# Name the Foster Dog Contest



## agilegsds (Dec 31, 2003)

My boss is having a contest to name the newest foster at work. He's a red Aussie, so I think she's looking for something 'red'. His current name is Bo and here's what she had to say:

_Bo just doesnt do this little lover boy justice! I cant think of WHAT to call him but I'll know it when I hear it!!!!

Some early contenders are:
Mars the little red planet
Garnet the red jewel
Tesoro (means treasure)_

Here he is:










Let's hear those ideas!


----------



## AniasGSDs (Oct 18, 2004)

He looks like a teddy bear!


----------



## BowWowMeow (May 7, 2007)

Rojo! (Spanish)

Rouge! (French)

Rosso! (Italian)


----------



## littledmc17 (Apr 9, 2008)

Oh I like Rojo


----------



## pupresq (Dec 2, 2005)

Rufus means red, but it's a bit common as a dog name
Bero - Basque, meaning "hot"
Iagan - Gaelic meaning little fire
Keahi - Hawaiian for flames


----------



## mychance (Oct 22, 2007)

We let my SO's 14-year old son name all the fosters (I don't especially recommend this approach).

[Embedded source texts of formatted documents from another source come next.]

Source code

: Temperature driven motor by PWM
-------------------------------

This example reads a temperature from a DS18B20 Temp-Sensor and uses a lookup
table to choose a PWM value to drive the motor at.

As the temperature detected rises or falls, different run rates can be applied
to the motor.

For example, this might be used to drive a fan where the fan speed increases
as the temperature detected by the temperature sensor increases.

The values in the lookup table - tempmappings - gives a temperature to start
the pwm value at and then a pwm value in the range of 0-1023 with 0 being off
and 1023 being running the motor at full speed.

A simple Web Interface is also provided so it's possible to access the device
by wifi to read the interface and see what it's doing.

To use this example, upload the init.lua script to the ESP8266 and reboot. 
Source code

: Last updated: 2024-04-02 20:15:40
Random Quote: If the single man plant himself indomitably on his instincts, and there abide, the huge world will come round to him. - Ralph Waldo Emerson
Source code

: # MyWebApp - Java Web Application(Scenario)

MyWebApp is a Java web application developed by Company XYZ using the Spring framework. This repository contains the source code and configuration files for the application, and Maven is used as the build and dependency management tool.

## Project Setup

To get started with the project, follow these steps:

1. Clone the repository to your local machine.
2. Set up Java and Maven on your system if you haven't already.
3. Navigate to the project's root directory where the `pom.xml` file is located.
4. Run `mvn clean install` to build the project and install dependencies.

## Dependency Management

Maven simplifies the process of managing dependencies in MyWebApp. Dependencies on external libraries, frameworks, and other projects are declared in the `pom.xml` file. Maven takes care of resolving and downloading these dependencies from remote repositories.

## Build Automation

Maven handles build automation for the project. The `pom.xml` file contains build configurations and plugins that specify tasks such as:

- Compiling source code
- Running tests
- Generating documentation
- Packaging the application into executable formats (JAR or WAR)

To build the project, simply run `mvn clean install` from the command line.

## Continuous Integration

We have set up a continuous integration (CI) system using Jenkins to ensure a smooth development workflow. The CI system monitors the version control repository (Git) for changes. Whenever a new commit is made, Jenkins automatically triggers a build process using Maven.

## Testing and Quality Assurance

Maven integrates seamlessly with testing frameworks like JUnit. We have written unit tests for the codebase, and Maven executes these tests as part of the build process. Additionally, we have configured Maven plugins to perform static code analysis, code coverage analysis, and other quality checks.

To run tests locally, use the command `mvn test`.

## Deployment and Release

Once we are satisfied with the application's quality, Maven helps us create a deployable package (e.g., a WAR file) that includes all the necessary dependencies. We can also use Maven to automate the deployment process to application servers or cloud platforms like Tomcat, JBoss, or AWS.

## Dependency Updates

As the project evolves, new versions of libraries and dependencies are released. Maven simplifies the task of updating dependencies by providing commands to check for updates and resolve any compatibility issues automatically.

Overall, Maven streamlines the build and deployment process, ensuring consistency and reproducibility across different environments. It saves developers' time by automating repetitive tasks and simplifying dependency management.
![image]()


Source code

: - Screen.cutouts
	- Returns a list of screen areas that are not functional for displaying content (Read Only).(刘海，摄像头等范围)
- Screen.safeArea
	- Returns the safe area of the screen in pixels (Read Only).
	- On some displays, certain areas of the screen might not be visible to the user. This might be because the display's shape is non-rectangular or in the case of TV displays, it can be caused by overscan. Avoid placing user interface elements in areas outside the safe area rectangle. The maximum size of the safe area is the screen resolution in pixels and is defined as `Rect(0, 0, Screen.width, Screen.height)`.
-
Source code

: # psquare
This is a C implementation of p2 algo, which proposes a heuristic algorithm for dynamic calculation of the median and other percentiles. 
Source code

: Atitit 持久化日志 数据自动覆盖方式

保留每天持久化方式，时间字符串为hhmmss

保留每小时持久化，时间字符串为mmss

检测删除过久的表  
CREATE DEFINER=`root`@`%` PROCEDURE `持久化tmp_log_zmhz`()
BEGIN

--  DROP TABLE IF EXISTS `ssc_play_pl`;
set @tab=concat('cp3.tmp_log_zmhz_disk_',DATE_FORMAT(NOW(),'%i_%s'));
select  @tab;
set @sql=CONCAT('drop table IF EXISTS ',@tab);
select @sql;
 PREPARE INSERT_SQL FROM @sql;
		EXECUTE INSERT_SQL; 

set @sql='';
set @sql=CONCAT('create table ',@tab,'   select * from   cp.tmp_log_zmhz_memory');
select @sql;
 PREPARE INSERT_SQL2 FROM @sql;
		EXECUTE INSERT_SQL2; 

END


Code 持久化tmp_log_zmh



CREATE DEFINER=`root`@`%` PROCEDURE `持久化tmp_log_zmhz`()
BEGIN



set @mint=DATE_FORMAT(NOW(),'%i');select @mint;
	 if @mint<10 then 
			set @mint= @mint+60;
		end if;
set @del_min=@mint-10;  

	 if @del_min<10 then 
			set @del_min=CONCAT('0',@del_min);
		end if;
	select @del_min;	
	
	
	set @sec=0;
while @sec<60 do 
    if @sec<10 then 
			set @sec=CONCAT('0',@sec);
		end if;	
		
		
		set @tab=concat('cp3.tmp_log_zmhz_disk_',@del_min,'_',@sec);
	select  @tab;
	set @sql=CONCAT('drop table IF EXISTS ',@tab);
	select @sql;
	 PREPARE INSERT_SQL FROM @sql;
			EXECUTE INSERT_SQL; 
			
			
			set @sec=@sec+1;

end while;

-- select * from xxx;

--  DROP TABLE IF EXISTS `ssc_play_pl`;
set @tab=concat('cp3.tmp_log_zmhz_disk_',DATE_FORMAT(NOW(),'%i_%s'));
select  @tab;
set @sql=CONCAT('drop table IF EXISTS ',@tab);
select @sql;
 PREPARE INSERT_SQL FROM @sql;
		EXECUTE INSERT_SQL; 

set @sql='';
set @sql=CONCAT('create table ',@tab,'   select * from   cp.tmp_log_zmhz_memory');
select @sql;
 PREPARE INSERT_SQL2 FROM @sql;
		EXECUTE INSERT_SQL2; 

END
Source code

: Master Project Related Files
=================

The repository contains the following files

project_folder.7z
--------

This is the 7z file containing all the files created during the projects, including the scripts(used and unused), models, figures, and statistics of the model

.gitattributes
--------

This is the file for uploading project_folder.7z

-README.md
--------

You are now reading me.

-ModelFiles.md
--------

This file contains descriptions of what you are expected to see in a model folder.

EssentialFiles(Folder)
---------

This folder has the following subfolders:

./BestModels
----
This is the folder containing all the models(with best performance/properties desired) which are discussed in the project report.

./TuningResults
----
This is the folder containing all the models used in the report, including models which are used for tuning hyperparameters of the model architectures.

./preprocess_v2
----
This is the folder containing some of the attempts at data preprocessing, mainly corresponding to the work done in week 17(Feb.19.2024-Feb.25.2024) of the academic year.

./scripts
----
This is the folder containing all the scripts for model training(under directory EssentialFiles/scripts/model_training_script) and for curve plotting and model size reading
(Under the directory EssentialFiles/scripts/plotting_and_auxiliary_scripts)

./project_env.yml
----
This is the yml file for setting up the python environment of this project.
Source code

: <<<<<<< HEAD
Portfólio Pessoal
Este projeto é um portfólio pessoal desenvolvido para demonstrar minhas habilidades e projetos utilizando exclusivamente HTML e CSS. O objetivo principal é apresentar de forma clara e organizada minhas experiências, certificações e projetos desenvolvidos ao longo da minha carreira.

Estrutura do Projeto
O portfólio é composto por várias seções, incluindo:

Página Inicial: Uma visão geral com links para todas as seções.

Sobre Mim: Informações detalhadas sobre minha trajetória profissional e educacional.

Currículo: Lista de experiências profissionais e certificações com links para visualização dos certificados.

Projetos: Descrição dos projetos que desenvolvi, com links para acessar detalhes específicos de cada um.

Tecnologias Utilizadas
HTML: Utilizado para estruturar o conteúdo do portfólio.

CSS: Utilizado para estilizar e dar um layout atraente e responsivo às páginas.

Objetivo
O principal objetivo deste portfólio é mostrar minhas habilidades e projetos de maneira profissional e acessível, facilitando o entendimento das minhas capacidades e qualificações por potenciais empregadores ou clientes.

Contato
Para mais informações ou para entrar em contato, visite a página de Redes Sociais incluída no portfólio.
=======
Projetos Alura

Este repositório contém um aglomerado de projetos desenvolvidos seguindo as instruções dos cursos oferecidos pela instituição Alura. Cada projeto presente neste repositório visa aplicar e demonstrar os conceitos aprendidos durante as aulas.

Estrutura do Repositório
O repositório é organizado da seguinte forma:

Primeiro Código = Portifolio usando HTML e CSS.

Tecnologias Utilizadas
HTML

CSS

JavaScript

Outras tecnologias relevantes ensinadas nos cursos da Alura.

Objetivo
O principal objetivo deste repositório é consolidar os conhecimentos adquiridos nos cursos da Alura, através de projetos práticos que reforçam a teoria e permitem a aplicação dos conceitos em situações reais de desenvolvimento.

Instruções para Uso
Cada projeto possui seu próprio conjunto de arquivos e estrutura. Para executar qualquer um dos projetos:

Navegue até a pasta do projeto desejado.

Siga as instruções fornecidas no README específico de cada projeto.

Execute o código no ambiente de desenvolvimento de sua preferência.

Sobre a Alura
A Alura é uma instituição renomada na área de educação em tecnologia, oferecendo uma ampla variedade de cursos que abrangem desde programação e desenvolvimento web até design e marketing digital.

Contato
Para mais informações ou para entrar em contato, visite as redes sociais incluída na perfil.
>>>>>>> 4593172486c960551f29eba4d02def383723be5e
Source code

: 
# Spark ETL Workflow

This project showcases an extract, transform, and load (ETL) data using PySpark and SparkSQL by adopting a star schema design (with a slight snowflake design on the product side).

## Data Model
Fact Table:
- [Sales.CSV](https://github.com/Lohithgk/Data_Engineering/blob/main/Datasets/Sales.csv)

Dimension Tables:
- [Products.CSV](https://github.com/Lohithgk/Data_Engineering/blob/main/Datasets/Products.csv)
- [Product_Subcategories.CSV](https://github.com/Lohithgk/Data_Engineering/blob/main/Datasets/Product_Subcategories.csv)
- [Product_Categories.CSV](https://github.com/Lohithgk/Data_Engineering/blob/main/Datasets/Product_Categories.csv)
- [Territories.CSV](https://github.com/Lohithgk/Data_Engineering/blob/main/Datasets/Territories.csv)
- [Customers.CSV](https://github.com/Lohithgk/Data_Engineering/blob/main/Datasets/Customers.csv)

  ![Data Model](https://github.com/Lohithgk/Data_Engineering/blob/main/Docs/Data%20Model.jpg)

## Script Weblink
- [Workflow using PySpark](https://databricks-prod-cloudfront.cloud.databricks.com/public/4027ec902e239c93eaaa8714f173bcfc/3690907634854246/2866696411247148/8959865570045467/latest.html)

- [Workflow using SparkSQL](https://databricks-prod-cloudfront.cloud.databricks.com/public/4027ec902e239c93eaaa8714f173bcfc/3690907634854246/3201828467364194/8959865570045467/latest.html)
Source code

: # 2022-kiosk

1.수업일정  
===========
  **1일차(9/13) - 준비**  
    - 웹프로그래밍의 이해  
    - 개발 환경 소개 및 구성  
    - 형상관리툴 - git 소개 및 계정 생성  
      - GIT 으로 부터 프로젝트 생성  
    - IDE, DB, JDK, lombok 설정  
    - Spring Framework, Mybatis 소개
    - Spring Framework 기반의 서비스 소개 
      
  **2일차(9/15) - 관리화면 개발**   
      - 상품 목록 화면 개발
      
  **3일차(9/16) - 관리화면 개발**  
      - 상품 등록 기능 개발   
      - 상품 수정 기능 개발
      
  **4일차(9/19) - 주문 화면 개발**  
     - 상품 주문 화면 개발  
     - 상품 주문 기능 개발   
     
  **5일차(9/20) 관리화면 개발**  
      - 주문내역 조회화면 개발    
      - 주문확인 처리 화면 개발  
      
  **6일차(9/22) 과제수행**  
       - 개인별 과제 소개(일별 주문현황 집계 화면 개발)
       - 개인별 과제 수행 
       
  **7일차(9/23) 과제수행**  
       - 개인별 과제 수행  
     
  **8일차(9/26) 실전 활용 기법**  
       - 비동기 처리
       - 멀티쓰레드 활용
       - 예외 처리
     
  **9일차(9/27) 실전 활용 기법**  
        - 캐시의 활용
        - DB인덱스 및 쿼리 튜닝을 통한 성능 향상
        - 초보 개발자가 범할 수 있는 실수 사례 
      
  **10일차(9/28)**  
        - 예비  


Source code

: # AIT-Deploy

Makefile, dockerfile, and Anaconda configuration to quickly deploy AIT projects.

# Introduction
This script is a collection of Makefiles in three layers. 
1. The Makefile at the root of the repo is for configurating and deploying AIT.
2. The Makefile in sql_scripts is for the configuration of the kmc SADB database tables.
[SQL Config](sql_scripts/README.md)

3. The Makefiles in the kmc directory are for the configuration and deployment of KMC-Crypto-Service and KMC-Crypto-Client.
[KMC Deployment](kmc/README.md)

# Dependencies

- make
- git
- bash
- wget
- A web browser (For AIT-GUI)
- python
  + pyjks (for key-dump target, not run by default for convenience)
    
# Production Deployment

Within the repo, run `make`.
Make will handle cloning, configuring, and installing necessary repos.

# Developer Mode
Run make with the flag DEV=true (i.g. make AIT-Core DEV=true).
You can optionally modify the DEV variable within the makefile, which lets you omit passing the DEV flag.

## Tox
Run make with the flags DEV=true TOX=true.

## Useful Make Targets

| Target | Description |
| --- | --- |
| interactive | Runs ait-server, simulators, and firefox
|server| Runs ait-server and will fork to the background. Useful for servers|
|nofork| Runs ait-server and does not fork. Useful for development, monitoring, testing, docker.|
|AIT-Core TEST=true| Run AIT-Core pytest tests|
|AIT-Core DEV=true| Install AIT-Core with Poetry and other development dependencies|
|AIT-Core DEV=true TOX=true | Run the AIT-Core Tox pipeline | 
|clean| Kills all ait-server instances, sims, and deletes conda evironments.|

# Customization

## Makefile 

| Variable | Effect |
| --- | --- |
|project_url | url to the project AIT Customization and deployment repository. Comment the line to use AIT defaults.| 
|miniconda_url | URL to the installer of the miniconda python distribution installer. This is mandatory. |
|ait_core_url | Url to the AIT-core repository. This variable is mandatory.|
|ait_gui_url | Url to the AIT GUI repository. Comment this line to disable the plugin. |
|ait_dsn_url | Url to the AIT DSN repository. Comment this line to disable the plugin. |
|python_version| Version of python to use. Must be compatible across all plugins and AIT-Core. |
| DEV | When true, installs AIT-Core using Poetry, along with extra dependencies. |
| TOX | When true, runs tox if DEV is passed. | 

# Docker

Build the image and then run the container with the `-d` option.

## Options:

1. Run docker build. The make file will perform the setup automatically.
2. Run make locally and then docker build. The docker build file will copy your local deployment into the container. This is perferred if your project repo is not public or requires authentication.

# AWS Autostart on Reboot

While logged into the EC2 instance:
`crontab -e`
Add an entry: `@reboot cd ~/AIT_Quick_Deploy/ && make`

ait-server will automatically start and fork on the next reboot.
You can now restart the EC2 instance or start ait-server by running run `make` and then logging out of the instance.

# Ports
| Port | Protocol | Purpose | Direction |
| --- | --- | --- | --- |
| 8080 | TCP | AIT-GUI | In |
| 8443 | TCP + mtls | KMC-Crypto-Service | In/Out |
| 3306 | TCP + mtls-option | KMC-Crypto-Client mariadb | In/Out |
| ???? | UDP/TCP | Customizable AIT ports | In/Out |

How about:

Rufus
Rusty
Roy
Rush
Russel
Bayard (means red-brown)
Fraser or Fraiser (strawberry)
Hamlin (not red-related, but I think it's a cute name, it means little home lover)


----------



## gsdlove212 (Feb 3, 2006)

Crymson (or spelled traditionally: Crimson)

Rory (Irish meaning red)

Carmine (Latin word for red)

Auburn (reddish brown)


----------



## Fodder (Oct 21, 2007)

I've always liked Brick for a red dog, but only certain dogs can pull it off...

from the photos, i'm gonna suggest:

Ember
Copper
& Rusty

ETA: Toulouse (Taloose, etc)


----------



## agilegsds (Dec 31, 2003)

My choice so far is Pyro. I also like Toren and Galen.


----------



## JeanKBBMMMAAN (May 11, 2005)

Ooh! Gorgeous!

Pyro seems like maybe a scary name though Sandy! 

I was trying to think of a way to name him after that Ayers Rock in Australia...
http://en.wikipedia.org/wiki/Uluru


----------



## drkcloud4u (Jan 7, 2006)

Bear
Koala
Teddy
Snuggles


----------



## mychance (Oct 22, 2007)

Why not Ayers? or . . . Arkose>

"Uluru (the local name for Ayer's Rock) is dominantly composed of coarse-grained arkose, a type of sandstone"


----------



## DancingCavy (Feb 19, 2001)

Fuego! (Fway-go) Means 'fire' in Spanish.

I like Jean's suggestion of Ayers too. Hmm. . .I'm not so good at coming up with names. He is a cutie though!


----------



## gsdlove212 (Feb 3, 2006)

Keeping with Jean's theme, you could go with Arkose, and call him Arko for short.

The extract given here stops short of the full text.